#### [INFORMATION PROVIDED]
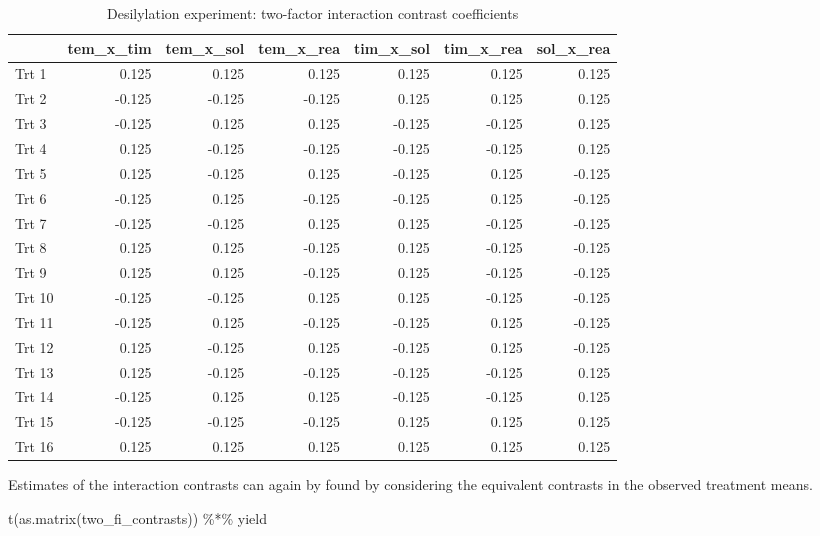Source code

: \documentclass[
]{book}
\newenvironment{Shaded}{\begin{snugshade}}{\end{snugshade}}
\newcommand{\FunctionTok}[1]{\textcolor[rgb]{0.00,0.00,0.00}{#1}}
\newcommand{\NormalTok}[1]{#1}
\newcommand{\SpecialCharTok}[1]{\textcolor[rgb]{0.00,0.00,0.00}{#1}}
\theoremstyle{definition}
\theoremstyle{definition}
\theoremstyle{definition}
\theoremstyle{definition}
\theoremstyle{remark}
\begin{document}
\begin{table}

\caption{\label{tab:desilylation-2fi-interactions}Desilylation experiment: two-factor interaction contrast coefficients}
\centering
\begin{tabular}[t]{l|r|r|r|r|r|r}
\hline
  & tem\_x\_tim & tem\_x\_sol & tem\_x\_rea & tim\_x\_sol & tim\_x\_rea & sol\_x\_rea\\
\hline
Trt 1 & 0.125 & 0.125 & 0.125 & 0.125 & 0.125 & 0.125\\
\hline
Trt 2 & -0.125 & -0.125 & -0.125 & 0.125 & 0.125 & 0.125\\
\hline
Trt 3 & -0.125 & 0.125 & 0.125 & -0.125 & -0.125 & 0.125\\
\hline
Trt 4 & 0.125 & -0.125 & -0.125 & -0.125 & -0.125 & 0.125\\
\hline
Trt 5 & 0.125 & -0.125 & 0.125 & -0.125 & 0.125 & -0.125\\
\hline
Trt 6 & -0.125 & 0.125 & -0.125 & -0.125 & 0.125 & -0.125\\
\hline
Trt 7 & -0.125 & -0.125 & 0.125 & 0.125 & -0.125 & -0.125\\
\hline
Trt 8 & 0.125 & 0.125 & -0.125 & 0.125 & -0.125 & -0.125\\
\hline
Trt 9 & 0.125 & 0.125 & -0.125 & 0.125 & -0.125 & -0.125\\
\hline
Trt 10 & -0.125 & -0.125 & 0.125 & 0.125 & -0.125 & -0.125\\
\hline
Trt 11 & -0.125 & 0.125 & -0.125 & -0.125 & 0.125 & -0.125\\
\hline
Trt 12 & 0.125 & -0.125 & 0.125 & -0.125 & 0.125 & -0.125\\
\hline
Trt 13 & 0.125 & -0.125 & -0.125 & -0.125 & -0.125 & 0.125\\
\hline
Trt 14 & -0.125 & 0.125 & 0.125 & -0.125 & -0.125 & 0.125\\
\hline
Trt 15 & -0.125 & -0.125 & -0.125 & 0.125 & 0.125 & 0.125\\
\hline
Trt 16 & 0.125 & 0.125 & 0.125 & 0.125 & 0.125 & 0.125\\
\hline
\end{tabular}
\end{table}

Estimates of the interaction contrasts can again by found by considering the equivalent contrasts in the observed treatment means.

\begin{Shaded}
\begin{Highlighting}[]
\FunctionTok{t}\NormalTok{(}\FunctionTok{as.matrix}\NormalTok{(two\_fi\_contrasts)) }\SpecialCharTok{\%*\%}\NormalTok{ yield}
\end{Highlighting}
\end{Shaded}
\end{document}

#### [ACTIVITY]
Only the count, nothing else: how many lines of the records hold the word "NormalTok"?

#### [TASK RESULT]
2